La situazione tra loro era già abbastanza complicata, senza che Thad la peggiorasse con le sue inutili turbe mentali. Così, prima di riuscire a rendersene conto effettivamente, le sue gambe si erano già mosse in quella direzione e lui si era trovato ad avvicinarsi al profilo immobile di Sebastian più velocemente di quanto non avesse intenzione di fare.
Sedeva sul bordo della banchina, lo sguardo nel vuoto e i piedi a pochi centimetri dal lago sottostante. Thad esitò un attimo, l'improvvisa consapevolezza di star commettendo un'enorme scemenza a incombere su di sé, ma, quando era ormai sul punto di far marcia indietro, Sebastian voltò appena il capo nella sua direzione e allora divenne tutto incredibilmente più difficile.
Aveva imparato a conoscere tutti gli sguardi di Sebastian, ogni sfumatura dei suoi occhi verdi e ogni incertezza che gli opacizzava le iridi. In quel momento, Sebastian gli stava riferendo che era tutta la notte che aspettava che lui lo raggiungesse.
Purtroppo, però, Thad conosceva anche la difficoltà con cui quei pensieri gli si trasferissero alle labbra e quindi sapeva che da lui più di quello sguardo non avrebbe ottenuto.
E, infatti, dopo quell'unica occhiata, il ragazzo era ritornato a rivolgere la sua attenzione alla scura superficie dell'acqua, lasciando Thad con poco più di una sensazione a cui aggrapparsi. 
«Posso sedermi?» Si costrinse a domandare, anche solo per rompere quell'innaturale silenzio che li circondava.
Sebastian non si mosse, ma si limitò a rispondergli con un laconico «Il lago non è mio» a cui Thad non si sentì in dovere di ribattere alcunché. 
Mosse un altro paio di passi nella sua direzione e prese posto poco distante da lui; Sebastian continuava a fingere che lui non fosse lì e Thad non si preoccupò di farsi notare, sebbene dentro di lui si affollassero domande su domande a cui sapeva che l'altro ragazzo non avrebbe mai dato una risposta.
Nessuno dei due parlò e per un po' l'unico rumore fu quello dell'incresparsi leggero dello specchio d'acqua e il fruscio sommesso del vento tra le fronde degli alberi.
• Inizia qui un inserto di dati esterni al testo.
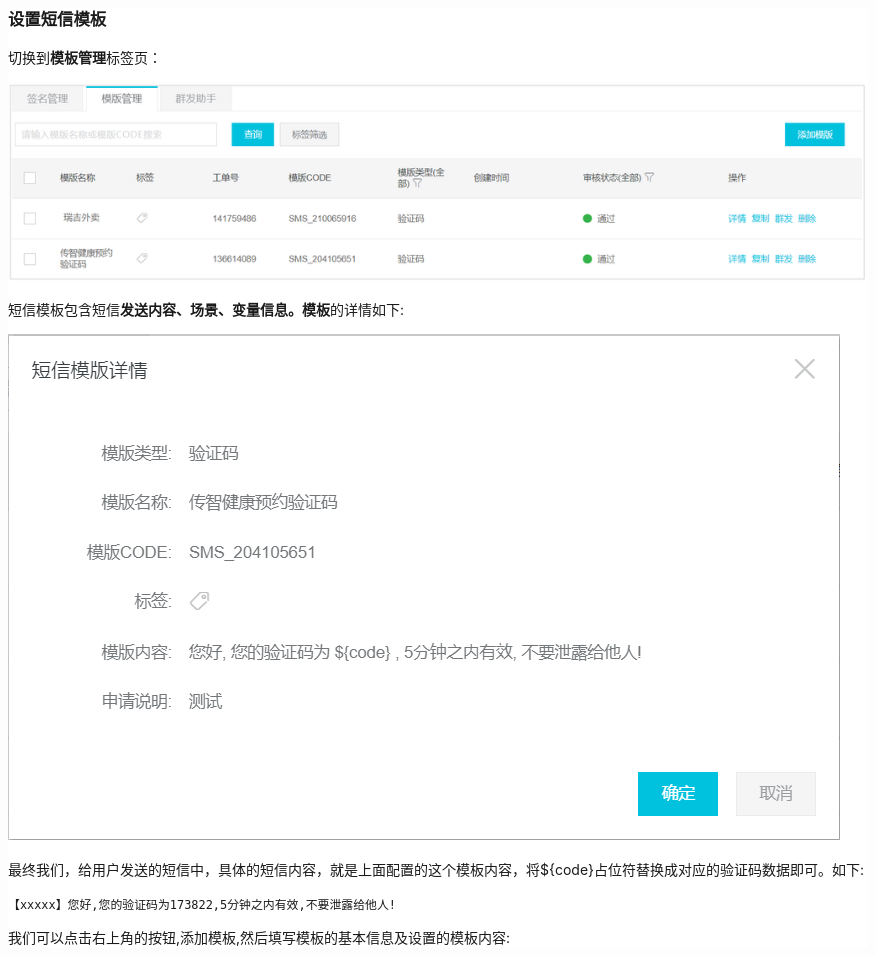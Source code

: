 ### 设置短信模板

切换到**模板管理**标签页：

![image-20210807082453655.png](../../../../_resources/image-20210807082453655.png)

短信模板包含短信**发送内容、场景、变量信息。模板**的详情如下:

![image-20210807082639900.png](../../../../_resources/image-20210807082639900.png)

最终我们，给用户发送的短信中，具体的短信内容，就是上面配置的这个模板内容，将${code}占位符替换成对应的验证码数据即可。如下:

```
【xxxxx】您好,您的验证码为173822,5分钟之内有效,不要泄露给他人!
```

我们可以点击右上角的按钮,添加模板,然后填写模板的基本信息及设置的模板内容:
«Non riuscivi a dormire?» Thad faticò a riconoscere la sua voce, dal momento che non aveva neanche pensato di parlare, ma seppe di aver comunque detto la cosa sbagliata non appena sentì Sebastian sbuffare lì accanto.
«Se fossi riuscito a dormire» gli fece notare quello, «al momento non sarei qui, ti pare?»
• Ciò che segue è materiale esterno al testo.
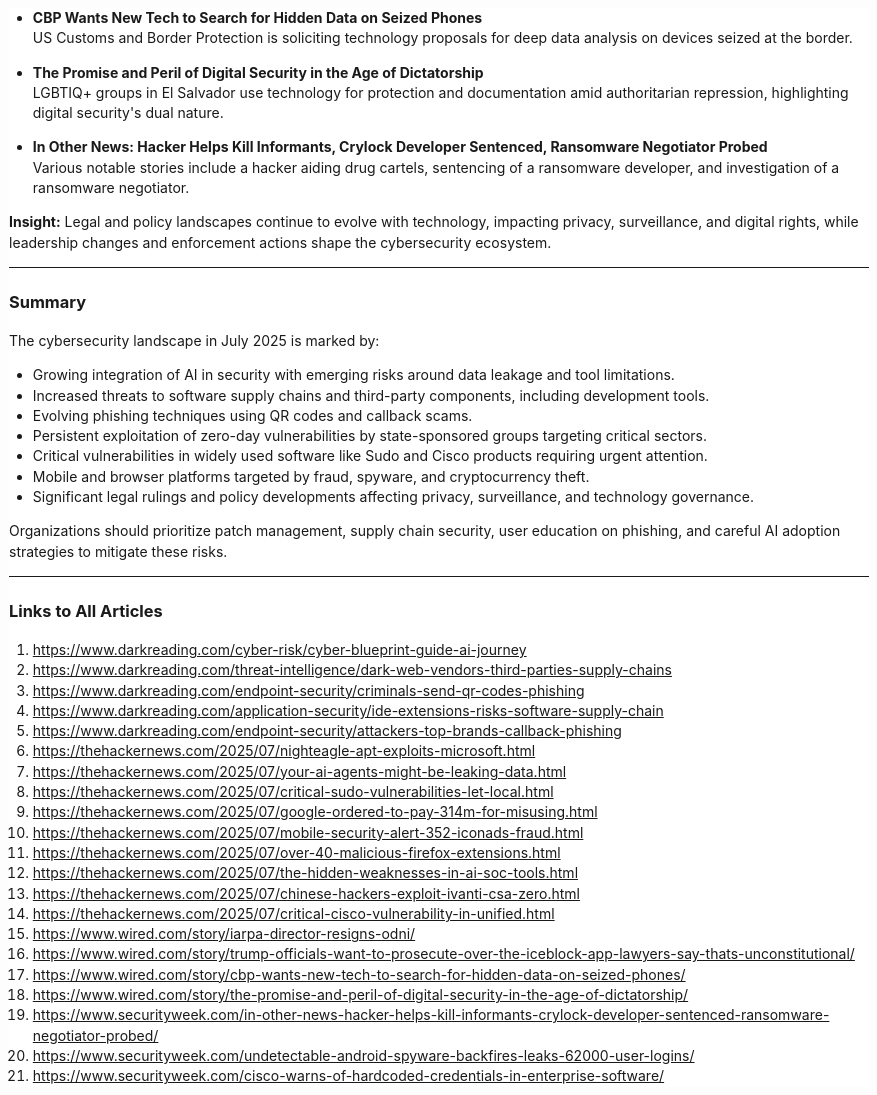 - **CBP Wants New Tech to Search for Hidden Data on Seized Phones**  
  US Customs and Border Protection is soliciting technology proposals for deep data analysis on devices seized at the border.

- **The Promise and Peril of Digital Security in the Age of Dictatorship**  
  LGBTIQ+ groups in El Salvador use technology for protection and documentation amid authoritarian repression, highlighting digital security's dual nature.

- **In Other News: Hacker Helps Kill Informants, Crylock Developer Sentenced, Ransomware Negotiator Probed**  
  Various notable stories include a hacker aiding drug cartels, sentencing of a ransomware developer, and investigation of a ransomware negotiator.

**Insight:** Legal and policy landscapes continue to evolve with technology, impacting privacy, surveillance, and digital rights, while leadership changes and enforcement actions shape the cybersecurity ecosystem.

---

### Summary

The cybersecurity landscape in July 2025 is marked by:

- Growing integration of AI in security with emerging risks around data leakage and tool limitations.
- Increased threats to software supply chains and third-party components, including development tools.
- Evolving phishing techniques using QR codes and callback scams.
- Persistent exploitation of zero-day vulnerabilities by state-sponsored groups targeting critical sectors.
- Critical vulnerabilities in widely used software like Sudo and Cisco products requiring urgent attention.
- Mobile and browser platforms targeted by fraud, spyware, and cryptocurrency theft.
- Significant legal rulings and policy developments affecting privacy, surveillance, and technology governance.

Organizations should prioritize patch management, supply chain security, user education on phishing, and careful AI adoption strategies to mitigate these risks.

---

### Links to All Articles

1. https://www.darkreading.com/cyber-risk/cyber-blueprint-guide-ai-journey  
2. https://www.darkreading.com/threat-intelligence/dark-web-vendors-third-parties-supply-chains  
3. https://www.darkreading.com/endpoint-security/criminals-send-qr-codes-phishing  
4. https://www.darkreading.com/application-security/ide-extensions-risks-software-supply-chain  
5. https://www.darkreading.com/endpoint-security/attackers-top-brands-callback-phishing  
6. https://thehackernews.com/2025/07/nighteagle-apt-exploits-microsoft.html  
7. https://thehackernews.com/2025/07/your-ai-agents-might-be-leaking-data.html  
8. https://thehackernews.com/2025/07/critical-sudo-vulnerabilities-let-local.html  
9. https://thehackernews.com/2025/07/google-ordered-to-pay-314m-for-misusing.html  
10. https://thehackernews.com/2025/07/mobile-security-alert-352-iconads-fraud.html  
11. https://thehackernews.com/2025/07/over-40-malicious-firefox-extensions.html  
12. https://thehackernews.com/2025/07/the-hidden-weaknesses-in-ai-soc-tools.html  
13. https://thehackernews.com/2025/07/chinese-hackers-exploit-ivanti-csa-zero.html  
14. https://thehackernews.com/2025/07/critical-cisco-vulnerability-in-unified.html  
15. https://www.wired.com/story/iarpa-director-resigns-odni/  
16. https://www.wired.com/story/trump-officials-want-to-prosecute-over-the-iceblock-app-lawyers-say-thats-unconstitutional/  
17. https://www.wired.com/story/cbp-wants-new-tech-to-search-for-hidden-data-on-seized-phones/  
18. https://www.wired.com/story/the-promise-and-peril-of-digital-security-in-the-age-of-dictatorship/  
19. https://www.securityweek.com/in-other-news-hacker-helps-kill-informants-crylock-developer-sentenced-ransomware-negotiator-probed/  
20. https://www.securityweek.com/undetectable-android-spyware-backfires-leaks-62000-user-logins/  
21. https://www.securityweek.com/cisco-warns-of-hardcoded-credentials-in-enterprise-software/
Thad si morse un labbro, perché quella situazione non gli piaceva e quel Sebastian così freddo e distante gli faceva male più di quanto riuscisse a sopportare.
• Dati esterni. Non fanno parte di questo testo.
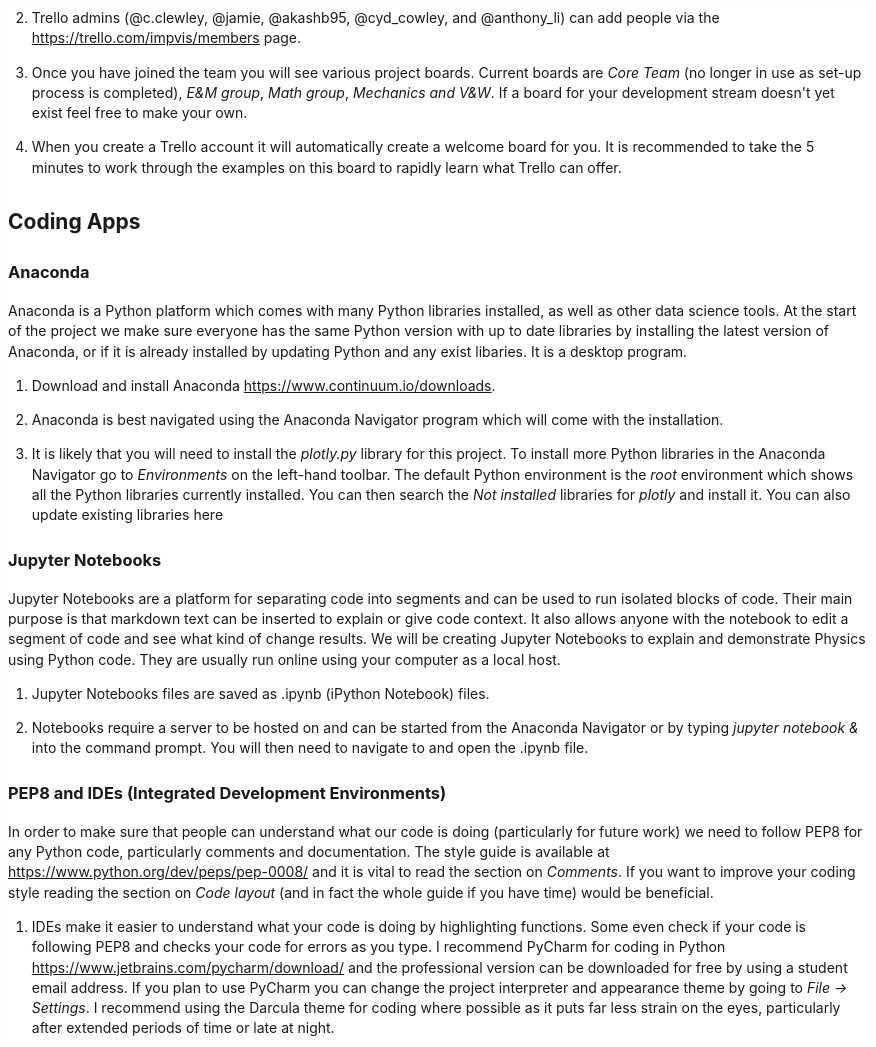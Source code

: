 2. Trello admins (@c.clewley, @jamie, @akashb95, @cyd_cowley, and @anthony_li) can add people via the https://trello.com/impvis/members page. 

3. Once you have joined the team you will see various project boards. Current boards are *Core Team* (no longer in use as set-up process is completed), *E&M group*, *Math group*, *Mechanics and V\&W*. If a board for your development stream doesn't yet exist feel free to make your own.

4. When you create a Trello account it will automatically create a welcome board for you. It is recommended to take the 5 minutes to work through the examples on this board to rapidly learn what Trello can offer.

## Coding Apps

### Anaconda

Anaconda is a Python platform which comes with many Python libraries installed, as well as other data science tools. At the start of the project we make sure everyone has the same Python version with up to date libraries by installing the latest version of Anaconda, or if it is already installed by updating Python and any exist libaries. It is a desktop program. 

1. Download and install Anaconda https://www.continuum.io/downloads.

2. Anaconda is best navigated using the Anaconda Navigator program which will come with the installation.

3. It is likely that you will need to install the *plotly.py* library for this project. To install more Python libraries in the Anaconda Navigator go to *Environments* on the left-hand toolbar. The default Python environment is the *root* environment which shows all the Python libraries currently installed. You can then search the *Not installed* libraries for *plotly* and install it. You can also update existing libraries here

### Jupyter Notebooks

Jupyter Notebooks are a platform for separating code into segments and can be used to run isolated blocks of code. Their main purpose is that markdown text can be inserted to explain or give code context. It also allows anyone with the notebook to edit a segment of code and see what kind of change results. We will be creating Jupyter Notebooks to explain and demonstrate Physics using Python code. They are usually run online using your computer as a local host. 

1. Jupyter Notebooks files are saved as .ipynb (iPython Notebook) files.

2. Notebooks require a server to be hosted on and can be started from the Anaconda Navigator or by typing *jupyter notebook \&* into the command prompt. You will then need to navigate to and open the .ipynb file. 

### PEP8 and IDEs (Integrated Development Environments)

In order to make sure that people can understand what our code is doing (particularly for future work) we need to follow PEP8 for any Python code, particularly comments and documentation. The style guide is available at https://www.python.org/dev/peps/pep-0008/ and it is vital to read the section on *Comments*. If you want to improve your coding style reading the section on *Code layout* (and in fact the whole guide if you have time) would be beneficial.

1. IDEs make it easier to understand what your code is doing by highlighting functions. Some even check if your code is following PEP8 and checks your code for errors as you type. I recommend PyCharm for coding in Python https://www.jetbrains.com/pycharm/download/ and the professional version can be downloaded for free by using a student email address. If you plan to use PyCharm you can change the project interpreter and appearance theme by going to *File -> Settings*. I recommend using the Darcula theme for coding where possible as it puts far less strain on the eyes, particularly after extended periods of time or late at night.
«Come mai» si schiarì la voce, a disagio. «Come mai non dormivi?»
Sebastian parve valutare la stupidità di quella domanda e, almeno, prendere in considerazione l'idea di rispondere e Thad si stupì di come non lo avesse mandato subito al diavolo quando lo sentì farfugliare poche parole confuse.
Qualcosa a che fare con il caldo e con le zanzare, ma a Thad non interessava più di tanto, perché Sebastian gli stava parlando ed era quella la cosa realmente importante.
«Lo so» si ritrovò a sospirare, «il campeggio è uno schifo.»
«Sei stato obbligato a venire?» 
E più del sollievo di sentirlo parlare ancora, Thad era attanagliato dalla consapevolezza che, per porgli una domanda del genere, dovevano essere giorni che lui e Sebastian non scambiavano due parole come si deve.
«Io» farfugliò, «i ragazzi mi hanno invitato e-»
«Sì» lo interruppe Sebastian con un mezzo sorriso, «non ce l'hai fatta a dirgli di no, la conosco questa storia.»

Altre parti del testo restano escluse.